• _RECORDS_:
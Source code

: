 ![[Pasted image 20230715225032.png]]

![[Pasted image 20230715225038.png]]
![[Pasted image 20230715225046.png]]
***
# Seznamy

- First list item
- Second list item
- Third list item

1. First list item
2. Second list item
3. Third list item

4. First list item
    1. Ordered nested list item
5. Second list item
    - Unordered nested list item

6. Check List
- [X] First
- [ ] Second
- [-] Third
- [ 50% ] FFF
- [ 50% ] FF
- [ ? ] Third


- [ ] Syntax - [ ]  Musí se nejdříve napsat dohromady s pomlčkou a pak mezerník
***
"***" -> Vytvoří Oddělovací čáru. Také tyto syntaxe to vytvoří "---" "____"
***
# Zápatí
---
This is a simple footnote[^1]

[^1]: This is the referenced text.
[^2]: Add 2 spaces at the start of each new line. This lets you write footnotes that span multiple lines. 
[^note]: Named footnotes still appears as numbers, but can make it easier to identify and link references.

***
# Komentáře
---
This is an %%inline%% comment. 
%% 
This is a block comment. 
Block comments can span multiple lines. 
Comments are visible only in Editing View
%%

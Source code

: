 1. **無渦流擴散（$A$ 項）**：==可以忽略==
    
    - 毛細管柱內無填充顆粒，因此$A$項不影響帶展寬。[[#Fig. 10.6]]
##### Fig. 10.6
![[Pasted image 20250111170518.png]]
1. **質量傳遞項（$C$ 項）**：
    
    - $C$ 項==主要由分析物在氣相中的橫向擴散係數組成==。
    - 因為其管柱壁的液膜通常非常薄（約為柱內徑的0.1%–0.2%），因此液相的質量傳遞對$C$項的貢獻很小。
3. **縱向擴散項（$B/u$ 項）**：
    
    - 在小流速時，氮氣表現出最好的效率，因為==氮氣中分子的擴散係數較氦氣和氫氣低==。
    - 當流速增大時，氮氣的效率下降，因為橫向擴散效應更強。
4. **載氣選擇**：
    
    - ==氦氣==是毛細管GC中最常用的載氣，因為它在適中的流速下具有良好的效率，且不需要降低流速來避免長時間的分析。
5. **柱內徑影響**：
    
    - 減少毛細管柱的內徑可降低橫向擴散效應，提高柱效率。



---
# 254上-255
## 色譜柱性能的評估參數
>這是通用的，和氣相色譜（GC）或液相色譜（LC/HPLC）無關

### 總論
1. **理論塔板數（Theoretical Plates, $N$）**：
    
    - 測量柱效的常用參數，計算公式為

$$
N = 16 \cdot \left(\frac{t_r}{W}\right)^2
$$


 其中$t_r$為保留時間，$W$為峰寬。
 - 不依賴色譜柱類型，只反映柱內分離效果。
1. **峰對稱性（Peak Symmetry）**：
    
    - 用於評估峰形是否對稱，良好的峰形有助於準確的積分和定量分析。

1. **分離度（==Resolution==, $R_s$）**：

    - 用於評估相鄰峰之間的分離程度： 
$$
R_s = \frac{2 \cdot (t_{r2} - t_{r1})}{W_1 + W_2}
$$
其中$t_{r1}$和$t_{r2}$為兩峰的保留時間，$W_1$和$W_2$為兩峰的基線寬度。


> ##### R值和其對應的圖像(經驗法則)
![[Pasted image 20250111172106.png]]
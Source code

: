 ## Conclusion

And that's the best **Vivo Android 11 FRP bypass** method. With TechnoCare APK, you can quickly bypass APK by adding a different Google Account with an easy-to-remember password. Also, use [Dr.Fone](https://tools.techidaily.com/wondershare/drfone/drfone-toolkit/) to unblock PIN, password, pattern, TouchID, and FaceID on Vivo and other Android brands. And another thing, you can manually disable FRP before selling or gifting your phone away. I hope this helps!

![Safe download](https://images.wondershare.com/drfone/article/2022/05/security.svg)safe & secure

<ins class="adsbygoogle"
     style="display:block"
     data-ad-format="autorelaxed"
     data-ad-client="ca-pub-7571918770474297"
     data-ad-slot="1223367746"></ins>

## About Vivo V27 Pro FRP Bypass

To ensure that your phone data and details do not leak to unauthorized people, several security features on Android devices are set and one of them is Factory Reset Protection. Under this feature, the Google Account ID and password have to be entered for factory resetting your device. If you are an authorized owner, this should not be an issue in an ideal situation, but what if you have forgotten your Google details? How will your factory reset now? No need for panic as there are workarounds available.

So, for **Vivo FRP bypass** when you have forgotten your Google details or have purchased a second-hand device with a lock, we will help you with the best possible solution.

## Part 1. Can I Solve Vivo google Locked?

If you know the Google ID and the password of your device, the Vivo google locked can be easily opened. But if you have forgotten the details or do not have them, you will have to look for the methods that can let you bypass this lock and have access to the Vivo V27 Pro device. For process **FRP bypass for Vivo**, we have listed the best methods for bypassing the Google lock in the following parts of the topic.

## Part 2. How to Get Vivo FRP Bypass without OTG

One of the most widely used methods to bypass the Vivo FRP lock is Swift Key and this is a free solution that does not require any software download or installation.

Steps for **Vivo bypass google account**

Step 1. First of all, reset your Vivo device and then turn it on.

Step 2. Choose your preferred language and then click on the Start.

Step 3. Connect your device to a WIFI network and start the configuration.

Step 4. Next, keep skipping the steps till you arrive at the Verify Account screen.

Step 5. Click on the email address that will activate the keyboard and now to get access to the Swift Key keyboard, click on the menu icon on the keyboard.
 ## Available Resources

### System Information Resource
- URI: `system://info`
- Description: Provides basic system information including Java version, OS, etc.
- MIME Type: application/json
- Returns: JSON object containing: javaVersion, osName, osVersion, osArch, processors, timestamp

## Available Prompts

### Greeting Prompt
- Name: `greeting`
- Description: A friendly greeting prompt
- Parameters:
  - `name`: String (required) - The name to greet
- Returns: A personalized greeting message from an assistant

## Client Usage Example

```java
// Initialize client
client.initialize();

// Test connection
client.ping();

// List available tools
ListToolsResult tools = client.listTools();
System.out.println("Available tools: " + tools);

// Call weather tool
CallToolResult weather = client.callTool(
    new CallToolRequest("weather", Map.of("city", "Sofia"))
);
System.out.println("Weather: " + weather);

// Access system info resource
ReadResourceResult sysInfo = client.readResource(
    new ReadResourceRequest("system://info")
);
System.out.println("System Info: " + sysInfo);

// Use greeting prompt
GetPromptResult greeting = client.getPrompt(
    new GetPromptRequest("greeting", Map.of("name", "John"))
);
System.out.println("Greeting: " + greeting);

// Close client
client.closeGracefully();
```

• _EXERCISE AIM_:
All entries given above are to be printed again exactly.

• _YOUR RESPONSE_:
Source code

: ![[Pasted image 20230715225032.png]]

![[Pasted image 20230715225038.png]]
![[Pasted image 20230715225046.png]]
***
# Seznamy

- First list item
- Second list item
- Third list item

1. First list item
2. Second list item
3. Third list item

4. First list item
    1. Ordered nested list item
5. Second list item
    - Unordered nested list item

6. Check List
- [X] First
- [ ] Second
- [-] Third
- [ 50% ] FFF
- [ 50% ] FF
- [ ? ] Third


- [ ] Syntax - [ ]  Musí se nejdříve napsat dohromady s pomlčkou a pak mezerník
***
"***" -> Vytvoří Oddělovací čáru. Také tyto syntaxe to vytvoří "---" "____"
***
# Zápatí
---
This is a simple footnote[^1]

[^1]: This is the referenced text.
[^2]: Add 2 spaces at the start of each new line. This lets you write footnotes that span multiple lines. 
[^note]: Named footnotes still appears as numbers, but can make it easier to identify and link references.

***
# Komentáře
---
This is an %%inline%% comment. 
%% 
This is a block comment. 
Block comments can span multiple lines. 
Comments are visible only in Editing View
%%

Source code

: 1. **無渦流擴散（$A$ 項）**：==可以忽略==
    
    - 毛細管柱內無填充顆粒，因此$A$項不影響帶展寬。[[#Fig. 10.6]]
##### Fig. 10.6
![[Pasted image 20250111170518.png]]
1. **質量傳遞項（$C$ 項）**：
    
    - $C$ 項==主要由分析物在氣相中的橫向擴散係數組成==。
    - 因為其管柱壁的液膜通常非常薄（約為柱內徑的0.1%–0.2%），因此液相的質量傳遞對$C$項的貢獻很小。
3. **縱向擴散項（$B/u$ 項）**：
    
    - 在小流速時，氮氣表現出最好的效率，因為==氮氣中分子的擴散係數較氦氣和氫氣低==。
    - 當流速增大時，氮氣的效率下降，因為橫向擴散效應更強。
4. **載氣選擇**：
    
    - ==氦氣==是毛細管GC中最常用的載氣，因為它在適中的流速下具有良好的效率，且不需要降低流速來避免長時間的分析。
5. **柱內徑影響**：
    
    - 減少毛細管柱的內徑可降低橫向擴散效應，提高柱效率。



---
# 254上-255
## 色譜柱性能的評估參數
>這是通用的，和氣相色譜（GC）或液相色譜（LC/HPLC）無關

### 總論
1. **理論塔板數（Theoretical Plates, $N$）**：
    
    - 測量柱效的常用參數，計算公式為

$$
N = 16 \cdot \left(\frac{t_r}{W}\right)^2
$$


 其中$t_r$為保留時間，$W$為峰寬。
 - 不依賴色譜柱類型，只反映柱內分離效果。
1. **峰對稱性（Peak Symmetry）**：
    
    - 用於評估峰形是否對稱，良好的峰形有助於準確的積分和定量分析。

1. **分離度（==Resolution==, $R_s$）**：

    - 用於評估相鄰峰之間的分離程度： 
$$
R_s = \frac{2 \cdot (t_{r2} - t_{r1})}{W_1 + W_2}
$$
其中$t_{r1}$和$t_{r2}$為兩峰的保留時間，$W_1$和$W_2$為兩峰的基線寬度。


> ##### R值和其對應的圖像(經驗法則)
![[Pasted image 20250111172106.png]]
Source code

: ## Conclusion

And that's the best **Vivo Android 11 FRP bypass** method. With TechnoCare APK, you can quickly bypass APK by adding a different Google Account with an easy-to-remember password. Also, use [Dr.Fone](https://tools.techidaily.com/wondershare/drfone/drfone-toolkit/) to unblock PIN, password, pattern, TouchID, and FaceID on Vivo and other Android brands. And another thing, you can manually disable FRP before selling or gifting your phone away. I hope this helps!

![Safe download](https://images.wondershare.com/drfone/article/2022/05/security.svg)safe & secure

<ins class="adsbygoogle"
     style="display:block"
     data-ad-format="autorelaxed"
     data-ad-client="ca-pub-7571918770474297"
     data-ad-slot="1223367746"></ins>

## About Vivo V27 Pro FRP Bypass

To ensure that your phone data and details do not leak to unauthorized people, several security features on Android devices are set and one of them is Factory Reset Protection. Under this feature, the Google Account ID and password have to be entered for factory resetting your device. If you are an authorized owner, this should not be an issue in an ideal situation, but what if you have forgotten your Google details? How will your factory reset now? No need for panic as there are workarounds available.

So, for **Vivo FRP bypass** when you have forgotten your Google details or have purchased a second-hand device with a lock, we will help you with the best possible solution.

## Part 1. Can I Solve Vivo google Locked?

If you know the Google ID and the password of your device, the Vivo google locked can be easily opened. But if you have forgotten the details or do not have them, you will have to look for the methods that can let you bypass this lock and have access to the Vivo V27 Pro device. For process **FRP bypass for Vivo**, we have listed the best methods for bypassing the Google lock in the following parts of the topic.

## Part 2. How to Get Vivo FRP Bypass without OTG

One of the most widely used methods to bypass the Vivo FRP lock is Swift Key and this is a free solution that does not require any software download or installation.

Steps for **Vivo bypass google account**

Step 1. First of all, reset your Vivo device and then turn it on.

Step 2. Choose your preferred language and then click on the Start.

Step 3. Connect your device to a WIFI network and start the configuration.

Step 4. Next, keep skipping the steps till you arrive at the Verify Account screen.

Step 5. Click on the email address that will activate the keyboard and now to get access to the Swift Key keyboard, click on the menu icon on the keyboard.
 ## Available Resources

### System Information Resource
- URI: `system://info`
- Description: Provides basic system information including Java version, OS, etc.
- MIME Type: application/json
- Returns: JSON object containing: javaVersion, osName, osVersion, osArch, processors, timestamp

## Available Prompts

### Greeting Prompt
- Name: `greeting`
- Description: A friendly greeting prompt
- Parameters:
  - `name`: String (required) - The name to greet
- Returns: A personalized greeting message from an assistant

## Client Usage Example

```java
// Initialize client
client.initialize();

// Test connection
client.ping();

// List available tools
ListToolsResult tools = client.listTools();
System.out.println("Available tools: " + tools);

// Call weather tool
CallToolResult weather = client.callTool(
    new CallToolRequest("weather", Map.of("city", "Sofia"))
);
System.out.println("Weather: " + weather);

// Access system info resource
ReadResourceResult sysInfo = client.readResource(
    new ReadResourceRequest("system://info")
);
System.out.println("System Info: " + sysInfo);

// Use greeting prompt
GetPromptResult greeting = client.getPrompt(
    new GetPromptRequest("greeting", Map.of("name", "John"))
);
System.out.println("Greeting: " + greeting);

// Close client
client.closeGracefully();
```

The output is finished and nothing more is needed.